現代人の法話 
〜 ブッダの言葉〜新しい世界観を 〜

今回の寺報と同封したB5サイズの冊子は、先頃、仏教伝道協会が設立50周年を記念して東京国際フォーラムで開催した写真展「ブッダのことばとインドの風景〜今を生き抜くために〜」で配布されたものである。前回の寺報でご紹介した事もあり私も拝観させていただいたが、内容は冊子と同じで、サイズのみ大きくなった沢山の写真パネルの下にブッダ=お釈迦様の言葉とその解説が展示され、何度もその前でじっと立ち止まり、写真の美しさとその言葉の力に魅了され大変満足して帰路についた。

その数日後、本山の会合で初対面の仏教伝道協会の方と名刺交換、その際にふと先日の写真展の話をすると、まだ冊子に余裕がある事を教えていただき、早速お譲りいただけるかを恐るおそるお聞きすると「弘道先生には大変お世話になりましたから」とご快諾をいただけた。先代弘道住職は仏教伝道協会の主事業の一つである全国のホテル等に備わるオレンジ色の仏教聖典刊行をはじめ、大変縁深く、話がスムーズにいったのはそのおかげであった。

皆さんにも不思議な幸運に恵まれ物事が上手くいった経験が多々あろうかと思う。しかしよくよく考えてみるとその幸運は偶然でなく沢山の不思議なご縁に支えられている事に気付かされる事が多い。自分の力で達成した仕事と思っていても、よくよく考えれば多くの人達の支援や協力がなければ出来なかった事の方が圧倒的に多い。

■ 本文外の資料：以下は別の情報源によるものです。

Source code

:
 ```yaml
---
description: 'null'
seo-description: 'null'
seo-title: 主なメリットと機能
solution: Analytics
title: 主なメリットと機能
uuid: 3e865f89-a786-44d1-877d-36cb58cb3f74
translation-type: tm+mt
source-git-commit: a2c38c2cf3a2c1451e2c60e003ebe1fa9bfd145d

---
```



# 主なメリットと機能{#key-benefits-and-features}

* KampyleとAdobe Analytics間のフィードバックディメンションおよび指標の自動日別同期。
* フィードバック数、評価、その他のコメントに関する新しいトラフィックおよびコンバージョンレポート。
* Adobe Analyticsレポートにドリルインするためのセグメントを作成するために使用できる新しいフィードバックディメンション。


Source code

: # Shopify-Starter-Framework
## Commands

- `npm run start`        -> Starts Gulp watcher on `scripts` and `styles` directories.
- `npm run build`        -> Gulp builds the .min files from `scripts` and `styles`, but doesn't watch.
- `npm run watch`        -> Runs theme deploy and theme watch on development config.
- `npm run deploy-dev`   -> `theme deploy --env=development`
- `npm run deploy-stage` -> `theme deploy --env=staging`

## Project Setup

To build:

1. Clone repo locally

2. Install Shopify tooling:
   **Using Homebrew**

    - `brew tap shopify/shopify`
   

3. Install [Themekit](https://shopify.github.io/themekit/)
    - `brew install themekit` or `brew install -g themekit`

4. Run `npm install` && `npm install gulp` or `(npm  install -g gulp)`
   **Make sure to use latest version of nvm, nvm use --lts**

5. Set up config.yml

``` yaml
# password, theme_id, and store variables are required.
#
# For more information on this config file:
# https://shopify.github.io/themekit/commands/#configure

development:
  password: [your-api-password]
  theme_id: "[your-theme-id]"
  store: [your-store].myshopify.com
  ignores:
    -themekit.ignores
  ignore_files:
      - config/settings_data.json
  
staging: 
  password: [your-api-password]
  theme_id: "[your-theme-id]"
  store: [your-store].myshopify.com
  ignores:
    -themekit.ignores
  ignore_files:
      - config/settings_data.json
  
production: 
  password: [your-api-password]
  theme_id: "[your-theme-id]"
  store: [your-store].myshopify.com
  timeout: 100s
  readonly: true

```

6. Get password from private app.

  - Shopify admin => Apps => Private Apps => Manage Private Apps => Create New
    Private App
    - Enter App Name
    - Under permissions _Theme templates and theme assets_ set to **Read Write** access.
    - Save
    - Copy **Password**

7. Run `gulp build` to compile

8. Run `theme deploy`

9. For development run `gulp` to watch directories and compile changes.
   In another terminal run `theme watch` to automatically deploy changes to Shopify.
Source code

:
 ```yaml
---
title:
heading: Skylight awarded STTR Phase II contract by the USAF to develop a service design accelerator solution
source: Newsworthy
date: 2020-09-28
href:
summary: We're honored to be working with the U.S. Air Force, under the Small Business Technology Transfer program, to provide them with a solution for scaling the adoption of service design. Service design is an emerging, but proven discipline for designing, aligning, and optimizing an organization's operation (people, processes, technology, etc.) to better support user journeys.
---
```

昭和の著名な文芸評論家、亀井勝一郎氏は「人間が宗教的になると今まで見えないものが見えてくる。今まで感じないものを感ずるようになり、今まで当たり前であると思っていたことが驚きになる」と述べられたが、幸運や成し遂げた仕事が、多くの見えないご縁や他人様の力、すなわち“おかげ様”に気付いた人は、感謝の心を深め、小さな出来事にも喜びを感じる人となる。モノの見方を変えると見えてくる新しい世界がある。

ぜひ皆様にも冊子のブッダの言葉や仏教の教えに触れ、新しい気付きや世界観を得ていただきたい。